Your instructions —
Report every line of the records below that contains the word "nEnter".

Source records
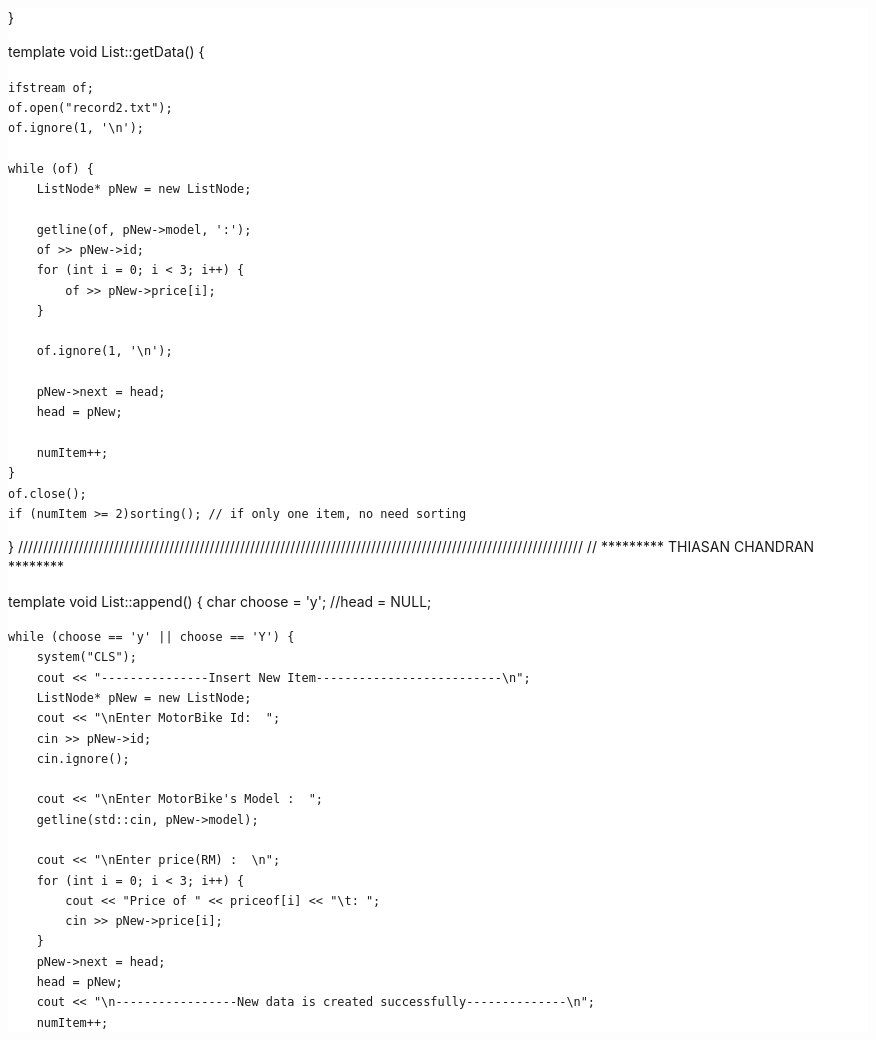 }

template <class T>
void List<T>::getData() {

	ifstream of;
	of.open("record2.txt");
	of.ignore(1, '\n');

	while (of) {
		ListNode* pNew = new ListNode;

		getline(of, pNew->model, ':');
		of >> pNew->id;
		for (int i = 0; i < 3; i++) {
			of >> pNew->price[i];
		}

		of.ignore(1, '\n');

		pNew->next = head;
		head = pNew;

		numItem++;
	}
	of.close();
	if (numItem >= 2)sorting();	// if only one item, no need sorting
}
////////////////////////////////////////////////////////////////////////////////////////////////////////////////
// ********* THIASAN CHANDRAN ********

template <class T>
void List<T>::append()
{
	char choose = 'y';
	//head = NULL;

	while (choose == 'y' || choose == 'Y') {
		system("CLS");
		cout << "---------------Insert New Item--------------------------\n";
		ListNode* pNew = new ListNode;
		cout << "\nEnter MotorBike Id:  ";
		cin >> pNew->id;
		cin.ignore();

		cout << "\nEnter MotorBike's Model :  ";
		getline(std::cin, pNew->model);

		cout << "\nEnter price(RM) :  \n";
		for (int i = 0; i < 3; i++) {
			cout << "Price of " << priceof[i] << "\t: ";
			cin >> pNew->price[i];
		}
		pNew->next = head;
		head = pNew;
		cout << "\n-----------------New data is created successfully--------------\n";
		numItem++;
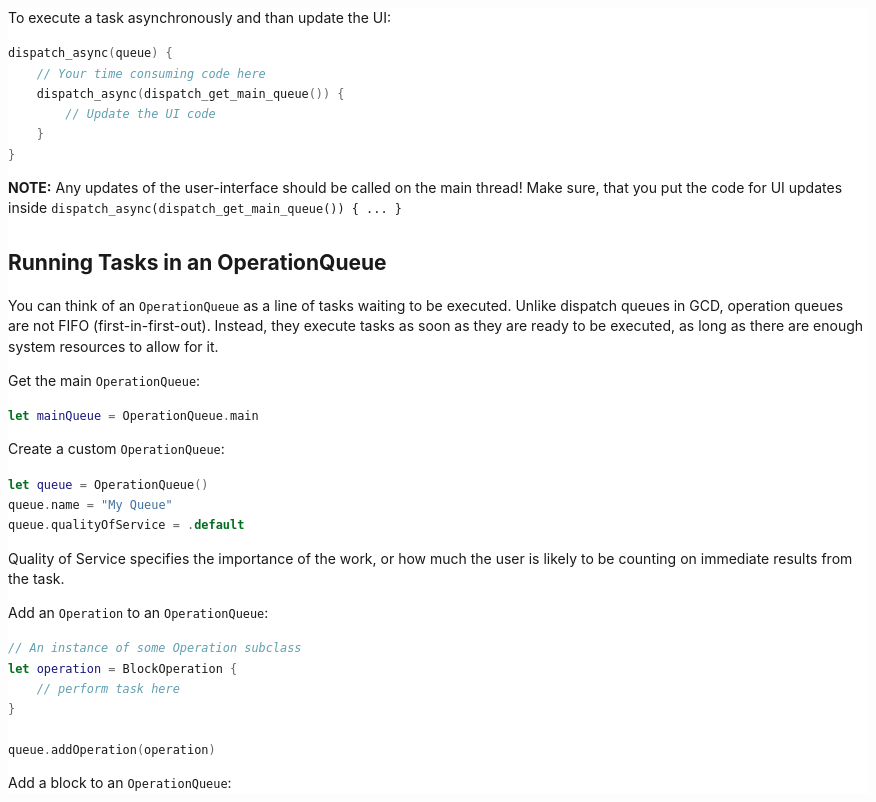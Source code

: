 To execute a task asynchronously and than update the UI:

```swift
dispatch_async(queue) {
    // Your time consuming code here
    dispatch_async(dispatch_get_main_queue()) {
        // Update the UI code 
    }
}

```

> 
**NOTE:** Any updates of the user-interface should be called on the main thread! Make sure, that you put the code for UI updates inside `dispatch_async(dispatch_get_main_queue()) { ... }`




## Running Tasks in an OperationQueue


You can think of an `OperationQueue` as a line of tasks waiting to be executed. Unlike dispatch queues in GCD, operation queues are not FIFO (first-in-first-out). Instead, they execute tasks as soon as they are ready to be executed, as long as there are enough system resources to allow for it.

Get the main `OperationQueue`:

```swift
let mainQueue = OperationQueue.main

```

Create a custom `OperationQueue`:

```swift
let queue = OperationQueue()
queue.name = "My Queue"
queue.qualityOfService = .default

```

Quality of Service specifies the importance of the work, or how much the user is likely to be counting on immediate results from the task.

Add an `Operation` to an `OperationQueue`:

```swift
// An instance of some Operation subclass
let operation = BlockOperation {
    // perform task here
}

queue.addOperation(operation)

```

Add a block to an `OperationQueue`:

Result of the exercise —
		cout << "\nEnter MotorBike Id:  ";
		cout << "\nEnter MotorBike's Model :  ";
		cout << "\nEnter price(RM) :  \n";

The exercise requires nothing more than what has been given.